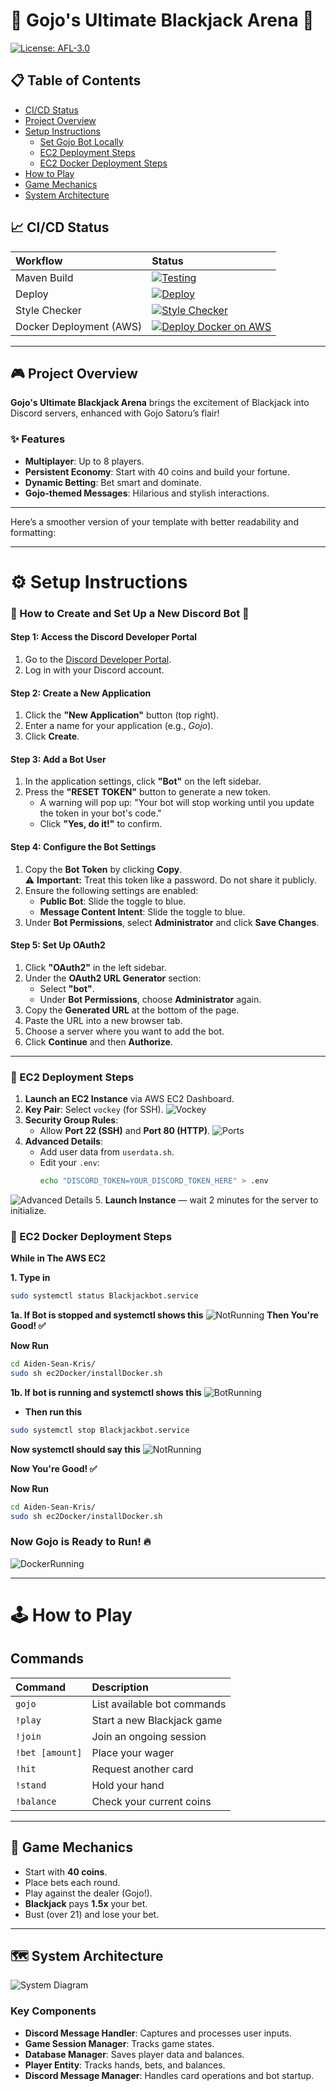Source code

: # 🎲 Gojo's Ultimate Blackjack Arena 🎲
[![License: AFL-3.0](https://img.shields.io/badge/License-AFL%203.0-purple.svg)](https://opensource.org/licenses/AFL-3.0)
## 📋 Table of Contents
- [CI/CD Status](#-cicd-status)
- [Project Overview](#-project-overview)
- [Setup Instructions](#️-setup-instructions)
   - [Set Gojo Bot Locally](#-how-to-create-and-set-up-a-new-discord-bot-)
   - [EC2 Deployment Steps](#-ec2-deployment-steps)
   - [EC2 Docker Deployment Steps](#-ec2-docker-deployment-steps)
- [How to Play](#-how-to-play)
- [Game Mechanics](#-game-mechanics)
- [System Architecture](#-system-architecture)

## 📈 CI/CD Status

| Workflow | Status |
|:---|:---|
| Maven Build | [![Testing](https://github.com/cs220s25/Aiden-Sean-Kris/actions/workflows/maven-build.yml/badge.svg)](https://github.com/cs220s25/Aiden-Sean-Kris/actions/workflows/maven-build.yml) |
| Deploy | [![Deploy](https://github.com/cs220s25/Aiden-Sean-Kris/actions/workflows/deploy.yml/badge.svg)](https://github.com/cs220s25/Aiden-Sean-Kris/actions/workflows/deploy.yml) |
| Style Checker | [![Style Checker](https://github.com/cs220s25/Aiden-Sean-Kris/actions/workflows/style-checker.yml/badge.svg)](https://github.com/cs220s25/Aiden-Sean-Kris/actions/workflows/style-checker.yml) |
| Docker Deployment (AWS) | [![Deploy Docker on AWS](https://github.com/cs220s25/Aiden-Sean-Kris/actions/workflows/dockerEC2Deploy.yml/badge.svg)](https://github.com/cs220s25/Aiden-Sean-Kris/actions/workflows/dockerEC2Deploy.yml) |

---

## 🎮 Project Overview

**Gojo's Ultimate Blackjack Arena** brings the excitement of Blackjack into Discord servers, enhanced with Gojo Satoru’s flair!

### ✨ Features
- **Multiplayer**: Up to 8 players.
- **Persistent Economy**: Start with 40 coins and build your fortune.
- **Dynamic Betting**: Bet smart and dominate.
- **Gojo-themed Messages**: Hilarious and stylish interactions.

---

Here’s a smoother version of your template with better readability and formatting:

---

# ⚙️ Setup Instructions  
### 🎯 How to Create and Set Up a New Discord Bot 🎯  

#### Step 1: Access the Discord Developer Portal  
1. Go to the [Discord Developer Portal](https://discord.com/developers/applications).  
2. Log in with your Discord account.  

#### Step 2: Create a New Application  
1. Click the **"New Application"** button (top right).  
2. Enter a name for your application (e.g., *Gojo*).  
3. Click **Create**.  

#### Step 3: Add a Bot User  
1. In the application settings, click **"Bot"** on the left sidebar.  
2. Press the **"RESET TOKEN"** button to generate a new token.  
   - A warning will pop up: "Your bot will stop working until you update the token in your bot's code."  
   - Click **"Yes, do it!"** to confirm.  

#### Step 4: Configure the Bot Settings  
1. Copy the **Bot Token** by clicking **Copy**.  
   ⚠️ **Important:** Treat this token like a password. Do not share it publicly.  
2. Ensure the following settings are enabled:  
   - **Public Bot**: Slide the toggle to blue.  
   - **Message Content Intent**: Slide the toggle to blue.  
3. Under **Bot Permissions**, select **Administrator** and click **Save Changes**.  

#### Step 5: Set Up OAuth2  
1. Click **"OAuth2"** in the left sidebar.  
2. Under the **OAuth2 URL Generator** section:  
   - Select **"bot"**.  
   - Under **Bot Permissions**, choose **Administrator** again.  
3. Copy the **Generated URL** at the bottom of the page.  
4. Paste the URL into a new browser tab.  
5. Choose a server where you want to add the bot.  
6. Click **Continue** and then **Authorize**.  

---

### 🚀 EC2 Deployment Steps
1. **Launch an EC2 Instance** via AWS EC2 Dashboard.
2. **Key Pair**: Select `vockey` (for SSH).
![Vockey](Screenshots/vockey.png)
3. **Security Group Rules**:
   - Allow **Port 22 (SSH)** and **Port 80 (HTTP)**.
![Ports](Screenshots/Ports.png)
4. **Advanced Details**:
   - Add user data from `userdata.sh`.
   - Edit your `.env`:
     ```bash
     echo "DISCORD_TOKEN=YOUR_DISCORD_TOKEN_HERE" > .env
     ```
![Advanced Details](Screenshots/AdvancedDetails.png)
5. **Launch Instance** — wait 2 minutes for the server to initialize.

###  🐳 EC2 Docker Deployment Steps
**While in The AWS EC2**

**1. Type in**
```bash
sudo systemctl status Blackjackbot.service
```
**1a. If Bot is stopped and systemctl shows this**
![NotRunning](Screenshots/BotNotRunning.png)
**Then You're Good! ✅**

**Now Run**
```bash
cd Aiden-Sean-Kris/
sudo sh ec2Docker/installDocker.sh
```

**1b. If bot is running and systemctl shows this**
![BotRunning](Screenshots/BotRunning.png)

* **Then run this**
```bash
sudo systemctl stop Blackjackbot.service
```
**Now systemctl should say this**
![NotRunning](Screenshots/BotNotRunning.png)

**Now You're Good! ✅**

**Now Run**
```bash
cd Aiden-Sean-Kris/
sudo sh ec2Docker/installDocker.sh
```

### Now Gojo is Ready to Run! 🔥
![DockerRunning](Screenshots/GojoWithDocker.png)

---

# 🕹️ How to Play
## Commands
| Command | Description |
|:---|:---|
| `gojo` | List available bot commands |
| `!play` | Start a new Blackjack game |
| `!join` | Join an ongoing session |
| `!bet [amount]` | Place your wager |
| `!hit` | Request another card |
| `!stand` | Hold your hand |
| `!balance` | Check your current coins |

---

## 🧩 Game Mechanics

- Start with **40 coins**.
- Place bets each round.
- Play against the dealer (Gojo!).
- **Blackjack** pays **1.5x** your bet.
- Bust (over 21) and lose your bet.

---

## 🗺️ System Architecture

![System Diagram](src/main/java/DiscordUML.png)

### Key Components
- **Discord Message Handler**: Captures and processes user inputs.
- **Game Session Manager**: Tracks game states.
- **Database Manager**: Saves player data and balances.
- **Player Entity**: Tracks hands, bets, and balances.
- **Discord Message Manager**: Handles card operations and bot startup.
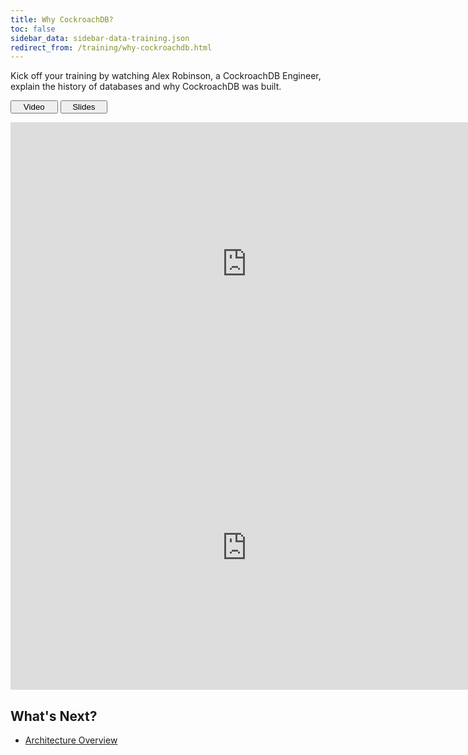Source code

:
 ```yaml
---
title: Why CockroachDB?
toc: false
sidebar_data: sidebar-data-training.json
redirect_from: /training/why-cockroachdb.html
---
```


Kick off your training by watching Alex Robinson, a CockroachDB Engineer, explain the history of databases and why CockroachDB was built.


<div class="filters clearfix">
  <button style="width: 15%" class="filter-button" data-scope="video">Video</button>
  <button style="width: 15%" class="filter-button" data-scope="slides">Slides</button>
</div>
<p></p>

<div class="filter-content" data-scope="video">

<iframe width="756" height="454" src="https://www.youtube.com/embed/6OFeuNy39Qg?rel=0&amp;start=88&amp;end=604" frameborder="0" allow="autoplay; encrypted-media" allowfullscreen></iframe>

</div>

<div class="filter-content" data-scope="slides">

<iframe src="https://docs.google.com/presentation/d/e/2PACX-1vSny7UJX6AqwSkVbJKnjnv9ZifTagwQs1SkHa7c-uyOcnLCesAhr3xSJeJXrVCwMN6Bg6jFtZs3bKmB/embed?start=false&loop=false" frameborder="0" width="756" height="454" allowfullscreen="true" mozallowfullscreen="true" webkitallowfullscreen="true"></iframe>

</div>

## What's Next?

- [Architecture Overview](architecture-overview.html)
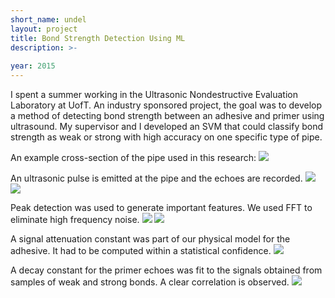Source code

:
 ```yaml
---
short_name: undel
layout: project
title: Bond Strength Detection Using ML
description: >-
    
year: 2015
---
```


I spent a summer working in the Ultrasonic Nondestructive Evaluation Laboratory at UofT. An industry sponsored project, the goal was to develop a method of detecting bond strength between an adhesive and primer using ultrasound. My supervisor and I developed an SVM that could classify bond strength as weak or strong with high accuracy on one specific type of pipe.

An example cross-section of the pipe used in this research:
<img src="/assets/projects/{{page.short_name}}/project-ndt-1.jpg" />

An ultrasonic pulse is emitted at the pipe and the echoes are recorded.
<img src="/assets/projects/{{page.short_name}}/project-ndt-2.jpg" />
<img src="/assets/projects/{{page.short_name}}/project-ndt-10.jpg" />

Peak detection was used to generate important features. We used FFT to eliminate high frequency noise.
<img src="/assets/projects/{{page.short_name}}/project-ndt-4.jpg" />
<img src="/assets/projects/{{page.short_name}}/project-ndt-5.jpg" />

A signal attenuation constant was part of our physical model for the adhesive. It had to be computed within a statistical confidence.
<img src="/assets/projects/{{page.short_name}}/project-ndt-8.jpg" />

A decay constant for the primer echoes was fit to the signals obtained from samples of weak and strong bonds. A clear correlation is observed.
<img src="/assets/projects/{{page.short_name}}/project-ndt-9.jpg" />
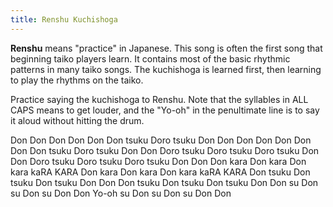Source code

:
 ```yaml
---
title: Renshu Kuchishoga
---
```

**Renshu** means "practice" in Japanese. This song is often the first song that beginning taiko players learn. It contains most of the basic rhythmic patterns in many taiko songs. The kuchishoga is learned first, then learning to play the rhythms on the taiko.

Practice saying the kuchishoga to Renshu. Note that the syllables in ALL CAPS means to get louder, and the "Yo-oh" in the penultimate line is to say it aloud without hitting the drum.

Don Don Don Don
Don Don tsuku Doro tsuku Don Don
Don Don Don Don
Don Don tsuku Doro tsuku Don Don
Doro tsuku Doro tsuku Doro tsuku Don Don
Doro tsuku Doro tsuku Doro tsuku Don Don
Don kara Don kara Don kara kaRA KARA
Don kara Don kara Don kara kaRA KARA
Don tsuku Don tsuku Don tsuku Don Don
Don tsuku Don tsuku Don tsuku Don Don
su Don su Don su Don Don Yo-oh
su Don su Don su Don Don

-- -- --

What this task involves ▸
In the entries above, one line contains "- A warning" and another contains "should say this**". Reproduce exactly those two lines and the lines between them, nothing else.

Your solution ▸
   - A warning will pop up: "Your bot will stop working until you update the token in your bot's code."  
   - Click **"Yes, do it!"** to confirm.  

#### Step 4: Configure the Bot Settings  
1. Copy the **Bot Token** by clicking **Copy**.  
   ⚠️ **Important:** Treat this token like a password. Do not share it publicly.  
2. Ensure the following settings are enabled:  
   - **Public Bot**: Slide the toggle to blue.  
   - **Message Content Intent**: Slide the toggle to blue.  
3. Under **Bot Permissions**, select **Administrator** and click **Save Changes**.  

#### Step 5: Set Up OAuth2  
1. Click **"OAuth2"** in the left sidebar.  
2. Under the **OAuth2 URL Generator** section:  
   - Select **"bot"**.  
   - Under **Bot Permissions**, choose **Administrator** again.  
3. Copy the **Generated URL** at the bottom of the page.  
4. Paste the URL into a new browser tab.  
5. Choose a server where you want to add the bot.  
6. Click **Continue** and then **Authorize**.  

---

### 🚀 EC2 Deployment Steps
1. **Launch an EC2 Instance** via AWS EC2 Dashboard.
2. **Key Pair**: Select `vockey` (for SSH).
![Vockey](Screenshots/vockey.png)
3. **Security Group Rules**:
   - Allow **Port 22 (SSH)** and **Port 80 (HTTP)**.
![Ports](Screenshots/Ports.png)
4. **Advanced Details**:
   - Add user data from `userdata.sh`.
   - Edit your `.env`:
     ```bash
     echo "DISCORD_TOKEN=YOUR_DISCORD_TOKEN_HERE" > .env
     ```
![Advanced Details](Screenshots/AdvancedDetails.png)
5. **Launch Instance** — wait 2 minutes for the server to initialize.

###  🐳 EC2 Docker Deployment Steps
**While in The AWS EC2**

**1. Type in**
```bash
sudo systemctl status Blackjackbot.service
```
**1a. If Bot is stopped and systemctl shows this**
![NotRunning](Screenshots/BotNotRunning.png)
**Then You're Good! ✅**

**Now Run**
```bash
cd Aiden-Sean-Kris/
sudo sh ec2Docker/installDocker.sh
```

**1b. If bot is running and systemctl shows this**
![BotRunning](Screenshots/BotRunning.png)

* **Then run this**
```bash
sudo systemctl stop Blackjackbot.service
```
**Now systemctl should say this**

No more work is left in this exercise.